→ RECORDS
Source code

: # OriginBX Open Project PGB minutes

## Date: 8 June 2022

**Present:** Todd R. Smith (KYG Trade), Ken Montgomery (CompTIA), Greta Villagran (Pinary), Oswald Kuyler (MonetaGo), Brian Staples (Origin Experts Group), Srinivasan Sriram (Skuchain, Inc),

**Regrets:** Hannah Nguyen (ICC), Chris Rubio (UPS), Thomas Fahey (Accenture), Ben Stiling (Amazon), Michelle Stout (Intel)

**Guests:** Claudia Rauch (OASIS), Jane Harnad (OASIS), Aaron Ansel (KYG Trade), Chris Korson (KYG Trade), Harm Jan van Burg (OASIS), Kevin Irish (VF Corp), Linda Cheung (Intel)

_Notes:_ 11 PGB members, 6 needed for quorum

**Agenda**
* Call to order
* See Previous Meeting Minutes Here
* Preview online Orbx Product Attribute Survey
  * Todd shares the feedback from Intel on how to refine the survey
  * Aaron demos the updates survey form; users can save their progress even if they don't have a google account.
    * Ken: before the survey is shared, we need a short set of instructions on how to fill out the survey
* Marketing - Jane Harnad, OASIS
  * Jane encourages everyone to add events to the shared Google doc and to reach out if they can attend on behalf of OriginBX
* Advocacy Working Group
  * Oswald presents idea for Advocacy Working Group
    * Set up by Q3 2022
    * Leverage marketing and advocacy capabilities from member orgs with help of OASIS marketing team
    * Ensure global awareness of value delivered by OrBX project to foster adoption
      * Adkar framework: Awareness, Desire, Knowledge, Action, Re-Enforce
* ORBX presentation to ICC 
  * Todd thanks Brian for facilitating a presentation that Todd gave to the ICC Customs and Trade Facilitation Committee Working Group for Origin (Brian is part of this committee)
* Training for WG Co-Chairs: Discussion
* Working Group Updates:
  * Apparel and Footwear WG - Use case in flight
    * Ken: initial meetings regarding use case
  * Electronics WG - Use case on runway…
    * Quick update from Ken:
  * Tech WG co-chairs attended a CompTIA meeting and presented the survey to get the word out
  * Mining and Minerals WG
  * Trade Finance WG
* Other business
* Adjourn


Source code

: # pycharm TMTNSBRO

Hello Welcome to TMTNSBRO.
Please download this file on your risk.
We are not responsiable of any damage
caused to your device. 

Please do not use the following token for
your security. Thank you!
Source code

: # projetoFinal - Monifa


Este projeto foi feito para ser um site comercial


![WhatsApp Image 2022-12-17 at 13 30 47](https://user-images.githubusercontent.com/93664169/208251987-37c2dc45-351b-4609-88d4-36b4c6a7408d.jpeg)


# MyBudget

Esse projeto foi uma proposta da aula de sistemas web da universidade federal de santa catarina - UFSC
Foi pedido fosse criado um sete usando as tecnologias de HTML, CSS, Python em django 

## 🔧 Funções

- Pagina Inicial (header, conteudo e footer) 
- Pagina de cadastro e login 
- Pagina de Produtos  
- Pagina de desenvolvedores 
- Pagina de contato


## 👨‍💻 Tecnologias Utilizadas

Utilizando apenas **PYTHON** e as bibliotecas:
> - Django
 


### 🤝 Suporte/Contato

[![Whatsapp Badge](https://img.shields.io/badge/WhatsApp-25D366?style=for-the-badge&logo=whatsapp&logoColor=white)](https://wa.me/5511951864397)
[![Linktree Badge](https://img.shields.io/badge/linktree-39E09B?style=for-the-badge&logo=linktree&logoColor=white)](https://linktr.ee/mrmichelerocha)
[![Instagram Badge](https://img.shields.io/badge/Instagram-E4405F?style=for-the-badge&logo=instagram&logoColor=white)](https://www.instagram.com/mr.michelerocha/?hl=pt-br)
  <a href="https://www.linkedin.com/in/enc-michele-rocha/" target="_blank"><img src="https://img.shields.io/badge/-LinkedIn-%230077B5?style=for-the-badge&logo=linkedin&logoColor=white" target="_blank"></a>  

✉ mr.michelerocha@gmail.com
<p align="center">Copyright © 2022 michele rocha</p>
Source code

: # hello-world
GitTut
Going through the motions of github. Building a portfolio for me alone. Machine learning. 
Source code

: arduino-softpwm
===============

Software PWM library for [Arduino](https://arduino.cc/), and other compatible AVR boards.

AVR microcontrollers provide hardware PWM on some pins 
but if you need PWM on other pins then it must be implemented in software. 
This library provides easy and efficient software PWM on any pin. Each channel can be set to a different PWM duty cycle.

→ PROBLEM TO WORK ON
Working from the data above, extract solely the lines from the one containing "Please download this file on your risk." through the one containing "Foi pedido fosse", exactly as they appear, both included.

→ RESPONSE TO THE TASK
Please download this file on your risk.
We are not responsiable of any damage
caused to your device. 

Please do not use the following token for
your security. Thank you!
Source code

: # projetoFinal - Monifa


Este projeto foi feito para ser um site comercial


![WhatsApp Image 2022-12-17 at 13 30 47](https://user-images.githubusercontent.com/93664169/208251987-37c2dc45-351b-4609-88d4-36b4c6a7408d.jpeg)


# MyBudget

Esse projeto foi uma proposta da aula de sistemas web da universidade federal de santa catarina - UFSC
Foi pedido fosse criado um sete usando as tecnologias de HTML, CSS, Python em django 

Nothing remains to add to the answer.